Instructions to follow:
Transcribe, word for word and without additions, each line below from the one containing "### smart-open.nvimは本当にスマートだった" through the one containing "おおよそ人間が考えることに近", both ends included.

START Input data

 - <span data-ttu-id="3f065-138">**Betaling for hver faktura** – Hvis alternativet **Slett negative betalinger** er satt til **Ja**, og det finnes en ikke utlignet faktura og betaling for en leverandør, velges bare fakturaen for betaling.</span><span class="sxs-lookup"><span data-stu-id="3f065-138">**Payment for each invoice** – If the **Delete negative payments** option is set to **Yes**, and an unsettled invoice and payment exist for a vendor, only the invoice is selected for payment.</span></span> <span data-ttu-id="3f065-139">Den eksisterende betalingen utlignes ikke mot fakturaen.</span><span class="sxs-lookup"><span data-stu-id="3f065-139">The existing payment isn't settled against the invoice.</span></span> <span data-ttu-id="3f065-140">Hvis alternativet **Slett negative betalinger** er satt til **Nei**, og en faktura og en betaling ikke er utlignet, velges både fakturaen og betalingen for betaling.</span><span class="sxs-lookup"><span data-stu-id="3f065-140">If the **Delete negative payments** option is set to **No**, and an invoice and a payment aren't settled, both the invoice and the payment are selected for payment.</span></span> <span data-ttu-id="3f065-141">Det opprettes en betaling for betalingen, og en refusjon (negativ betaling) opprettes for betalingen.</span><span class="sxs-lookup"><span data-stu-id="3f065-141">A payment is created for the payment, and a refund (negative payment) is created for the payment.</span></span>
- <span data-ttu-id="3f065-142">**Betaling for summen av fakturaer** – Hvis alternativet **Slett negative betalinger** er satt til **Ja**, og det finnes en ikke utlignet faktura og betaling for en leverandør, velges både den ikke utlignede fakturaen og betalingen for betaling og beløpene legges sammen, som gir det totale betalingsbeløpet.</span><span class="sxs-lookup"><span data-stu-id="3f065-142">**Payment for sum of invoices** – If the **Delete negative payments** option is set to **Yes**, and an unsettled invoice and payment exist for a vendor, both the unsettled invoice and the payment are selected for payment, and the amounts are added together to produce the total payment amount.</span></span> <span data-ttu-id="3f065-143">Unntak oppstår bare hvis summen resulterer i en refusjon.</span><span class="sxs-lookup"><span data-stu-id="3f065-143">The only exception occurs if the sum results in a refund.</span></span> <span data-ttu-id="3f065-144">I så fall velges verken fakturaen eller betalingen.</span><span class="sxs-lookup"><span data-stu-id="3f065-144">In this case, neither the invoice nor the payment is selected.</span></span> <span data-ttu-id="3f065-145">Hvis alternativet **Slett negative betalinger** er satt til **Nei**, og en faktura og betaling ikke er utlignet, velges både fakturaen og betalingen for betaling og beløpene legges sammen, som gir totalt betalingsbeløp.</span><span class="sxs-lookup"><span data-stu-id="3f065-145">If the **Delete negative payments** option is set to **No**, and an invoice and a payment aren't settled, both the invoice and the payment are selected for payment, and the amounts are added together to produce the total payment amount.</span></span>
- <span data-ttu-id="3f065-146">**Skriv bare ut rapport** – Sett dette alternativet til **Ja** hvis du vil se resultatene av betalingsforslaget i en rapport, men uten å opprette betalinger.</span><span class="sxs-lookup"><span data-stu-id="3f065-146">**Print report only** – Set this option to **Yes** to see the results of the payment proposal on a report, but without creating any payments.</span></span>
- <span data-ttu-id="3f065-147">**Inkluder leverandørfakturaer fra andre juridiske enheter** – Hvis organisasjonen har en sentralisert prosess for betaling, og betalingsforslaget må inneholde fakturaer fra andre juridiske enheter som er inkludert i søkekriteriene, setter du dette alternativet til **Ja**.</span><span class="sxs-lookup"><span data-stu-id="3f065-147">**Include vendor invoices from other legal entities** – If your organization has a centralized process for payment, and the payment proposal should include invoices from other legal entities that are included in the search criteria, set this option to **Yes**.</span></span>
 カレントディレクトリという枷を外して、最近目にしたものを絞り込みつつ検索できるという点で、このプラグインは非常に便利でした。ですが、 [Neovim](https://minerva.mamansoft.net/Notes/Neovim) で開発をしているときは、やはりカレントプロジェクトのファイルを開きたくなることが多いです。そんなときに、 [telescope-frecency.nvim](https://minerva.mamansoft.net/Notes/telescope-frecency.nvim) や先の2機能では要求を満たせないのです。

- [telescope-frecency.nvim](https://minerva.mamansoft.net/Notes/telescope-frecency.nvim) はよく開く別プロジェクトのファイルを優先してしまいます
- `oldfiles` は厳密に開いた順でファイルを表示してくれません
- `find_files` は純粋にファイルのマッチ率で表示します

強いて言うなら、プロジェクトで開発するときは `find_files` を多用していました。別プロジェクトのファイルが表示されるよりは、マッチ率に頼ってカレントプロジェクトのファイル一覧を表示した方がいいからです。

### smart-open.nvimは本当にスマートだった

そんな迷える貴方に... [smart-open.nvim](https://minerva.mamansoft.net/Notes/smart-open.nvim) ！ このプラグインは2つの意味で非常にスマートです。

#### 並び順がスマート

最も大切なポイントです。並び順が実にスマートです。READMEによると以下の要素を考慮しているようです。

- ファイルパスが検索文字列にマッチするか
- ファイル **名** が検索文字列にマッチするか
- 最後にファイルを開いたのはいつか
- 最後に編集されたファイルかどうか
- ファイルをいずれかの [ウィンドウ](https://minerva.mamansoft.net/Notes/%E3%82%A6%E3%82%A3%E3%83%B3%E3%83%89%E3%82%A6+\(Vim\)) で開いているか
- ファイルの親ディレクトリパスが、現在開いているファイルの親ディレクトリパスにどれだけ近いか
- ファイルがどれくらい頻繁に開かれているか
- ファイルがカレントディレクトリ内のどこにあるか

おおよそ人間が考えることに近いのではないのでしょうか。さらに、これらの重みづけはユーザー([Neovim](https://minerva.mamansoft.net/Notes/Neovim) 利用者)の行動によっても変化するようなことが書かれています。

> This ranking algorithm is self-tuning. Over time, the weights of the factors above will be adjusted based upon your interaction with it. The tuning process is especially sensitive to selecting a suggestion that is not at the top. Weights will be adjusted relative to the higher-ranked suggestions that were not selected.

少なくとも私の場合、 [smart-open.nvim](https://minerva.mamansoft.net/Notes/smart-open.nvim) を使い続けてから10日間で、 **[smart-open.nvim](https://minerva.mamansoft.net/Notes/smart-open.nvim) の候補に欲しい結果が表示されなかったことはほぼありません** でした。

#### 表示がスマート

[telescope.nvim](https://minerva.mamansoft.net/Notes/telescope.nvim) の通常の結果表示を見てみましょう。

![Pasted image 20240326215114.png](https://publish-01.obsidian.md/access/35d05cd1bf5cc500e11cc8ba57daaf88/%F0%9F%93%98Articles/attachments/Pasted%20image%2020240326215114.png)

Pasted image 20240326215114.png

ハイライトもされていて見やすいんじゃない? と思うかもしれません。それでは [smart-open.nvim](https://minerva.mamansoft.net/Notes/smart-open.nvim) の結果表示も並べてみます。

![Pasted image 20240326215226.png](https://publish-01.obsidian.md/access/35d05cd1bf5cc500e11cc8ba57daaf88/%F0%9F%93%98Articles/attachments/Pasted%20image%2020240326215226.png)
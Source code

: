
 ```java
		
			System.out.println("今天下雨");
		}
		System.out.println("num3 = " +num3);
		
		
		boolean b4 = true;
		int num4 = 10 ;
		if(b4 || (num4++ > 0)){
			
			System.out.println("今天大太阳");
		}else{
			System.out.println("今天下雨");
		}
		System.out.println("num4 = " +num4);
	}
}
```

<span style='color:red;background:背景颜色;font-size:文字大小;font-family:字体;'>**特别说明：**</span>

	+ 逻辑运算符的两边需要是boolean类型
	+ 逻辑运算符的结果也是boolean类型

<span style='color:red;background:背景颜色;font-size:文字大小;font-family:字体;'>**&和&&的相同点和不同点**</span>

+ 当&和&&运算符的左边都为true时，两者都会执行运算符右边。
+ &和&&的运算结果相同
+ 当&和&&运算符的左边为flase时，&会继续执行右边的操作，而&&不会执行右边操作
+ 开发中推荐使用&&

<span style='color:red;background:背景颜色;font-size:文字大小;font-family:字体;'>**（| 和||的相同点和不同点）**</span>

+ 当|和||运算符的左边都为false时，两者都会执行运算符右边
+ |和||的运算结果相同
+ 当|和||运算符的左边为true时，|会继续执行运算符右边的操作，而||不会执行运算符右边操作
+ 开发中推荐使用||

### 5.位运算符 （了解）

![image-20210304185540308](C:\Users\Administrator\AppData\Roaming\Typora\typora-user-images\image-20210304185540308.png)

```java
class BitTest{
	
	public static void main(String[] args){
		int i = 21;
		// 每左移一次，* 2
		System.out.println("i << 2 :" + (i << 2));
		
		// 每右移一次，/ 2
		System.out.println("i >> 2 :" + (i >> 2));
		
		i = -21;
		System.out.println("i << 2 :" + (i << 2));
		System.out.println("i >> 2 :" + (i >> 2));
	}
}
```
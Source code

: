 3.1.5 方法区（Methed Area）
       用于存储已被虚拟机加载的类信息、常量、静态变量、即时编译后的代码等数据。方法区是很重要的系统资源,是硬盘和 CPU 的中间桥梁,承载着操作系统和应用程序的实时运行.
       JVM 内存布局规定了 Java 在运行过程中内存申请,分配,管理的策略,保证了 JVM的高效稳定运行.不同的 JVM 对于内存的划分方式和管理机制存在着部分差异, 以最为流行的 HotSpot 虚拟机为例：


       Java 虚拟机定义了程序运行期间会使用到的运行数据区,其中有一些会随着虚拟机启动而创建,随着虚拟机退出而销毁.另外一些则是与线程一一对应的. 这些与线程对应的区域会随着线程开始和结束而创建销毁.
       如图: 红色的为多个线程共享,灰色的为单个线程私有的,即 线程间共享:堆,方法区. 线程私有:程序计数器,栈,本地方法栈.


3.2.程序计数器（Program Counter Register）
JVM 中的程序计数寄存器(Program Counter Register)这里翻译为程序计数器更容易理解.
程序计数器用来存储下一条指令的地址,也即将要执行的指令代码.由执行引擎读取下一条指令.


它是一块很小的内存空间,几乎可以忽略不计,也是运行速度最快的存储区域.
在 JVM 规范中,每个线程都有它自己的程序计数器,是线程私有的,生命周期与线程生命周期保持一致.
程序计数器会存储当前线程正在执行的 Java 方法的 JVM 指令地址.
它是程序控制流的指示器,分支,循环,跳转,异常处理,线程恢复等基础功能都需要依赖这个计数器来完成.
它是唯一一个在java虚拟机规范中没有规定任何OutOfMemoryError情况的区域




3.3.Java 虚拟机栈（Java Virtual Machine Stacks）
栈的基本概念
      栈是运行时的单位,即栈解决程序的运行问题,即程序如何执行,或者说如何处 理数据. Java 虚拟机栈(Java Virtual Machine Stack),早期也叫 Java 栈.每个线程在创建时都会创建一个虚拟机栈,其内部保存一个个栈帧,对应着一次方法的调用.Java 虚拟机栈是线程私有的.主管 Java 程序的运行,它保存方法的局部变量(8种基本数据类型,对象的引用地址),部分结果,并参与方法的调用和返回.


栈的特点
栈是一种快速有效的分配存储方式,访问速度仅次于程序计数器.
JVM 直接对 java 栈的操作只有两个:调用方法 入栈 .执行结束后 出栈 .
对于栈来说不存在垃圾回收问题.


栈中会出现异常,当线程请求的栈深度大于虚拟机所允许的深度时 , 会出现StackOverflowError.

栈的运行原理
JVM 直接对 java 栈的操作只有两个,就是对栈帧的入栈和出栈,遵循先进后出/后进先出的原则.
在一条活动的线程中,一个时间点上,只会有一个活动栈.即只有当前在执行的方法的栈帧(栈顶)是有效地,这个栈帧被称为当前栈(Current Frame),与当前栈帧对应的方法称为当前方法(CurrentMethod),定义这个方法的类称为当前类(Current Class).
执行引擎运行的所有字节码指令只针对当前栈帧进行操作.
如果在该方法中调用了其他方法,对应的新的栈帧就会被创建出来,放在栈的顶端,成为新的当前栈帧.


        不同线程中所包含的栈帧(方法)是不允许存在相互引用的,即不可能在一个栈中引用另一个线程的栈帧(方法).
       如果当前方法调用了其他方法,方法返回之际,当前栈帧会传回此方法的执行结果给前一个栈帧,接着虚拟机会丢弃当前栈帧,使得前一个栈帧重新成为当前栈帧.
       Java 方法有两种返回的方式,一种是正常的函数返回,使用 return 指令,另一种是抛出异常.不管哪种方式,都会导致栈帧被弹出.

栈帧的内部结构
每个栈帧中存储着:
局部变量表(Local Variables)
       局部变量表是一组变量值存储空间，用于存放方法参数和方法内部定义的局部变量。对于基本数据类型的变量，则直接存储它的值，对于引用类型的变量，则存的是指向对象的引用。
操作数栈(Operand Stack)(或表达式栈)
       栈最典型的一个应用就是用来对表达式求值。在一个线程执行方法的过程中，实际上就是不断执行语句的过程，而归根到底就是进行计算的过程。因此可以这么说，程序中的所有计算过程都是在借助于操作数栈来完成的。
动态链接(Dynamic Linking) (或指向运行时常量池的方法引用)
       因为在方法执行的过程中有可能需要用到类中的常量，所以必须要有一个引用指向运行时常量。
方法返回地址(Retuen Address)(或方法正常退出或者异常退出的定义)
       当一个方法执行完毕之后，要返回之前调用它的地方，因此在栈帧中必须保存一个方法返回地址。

END Input data

Reply:
### smart-open.nvimは本当にスマートだった

そんな迷える貴方に... [smart-open.nvim](https://minerva.mamansoft.net/Notes/smart-open.nvim) ！ このプラグインは2つの意味で非常にスマートです。

#### 並び順がスマート

最も大切なポイントです。並び順が実にスマートです。READMEによると以下の要素を考慮しているようです。

- ファイルパスが検索文字列にマッチするか
- ファイル **名** が検索文字列にマッチするか
- 最後にファイルを開いたのはいつか
- 最後に編集されたファイルかどうか
- ファイルをいずれかの [ウィンドウ](https://minerva.mamansoft.net/Notes/%E3%82%A6%E3%82%A3%E3%83%B3%E3%83%89%E3%82%A6+\(Vim\)) で開いているか
- ファイルの親ディレクトリパスが、現在開いているファイルの親ディレクトリパスにどれだけ近いか
- ファイルがどれくらい頻繁に開かれているか
- ファイルがカレントディレクトリ内のどこにあるか

おおよそ人間が考えることに近いのではないのでしょうか。さらに、これらの重みづけはユーザー([Neovim](https://minerva.mamansoft.net/Notes/Neovim) 利用者)の行動によっても変化するようなことが書かれています。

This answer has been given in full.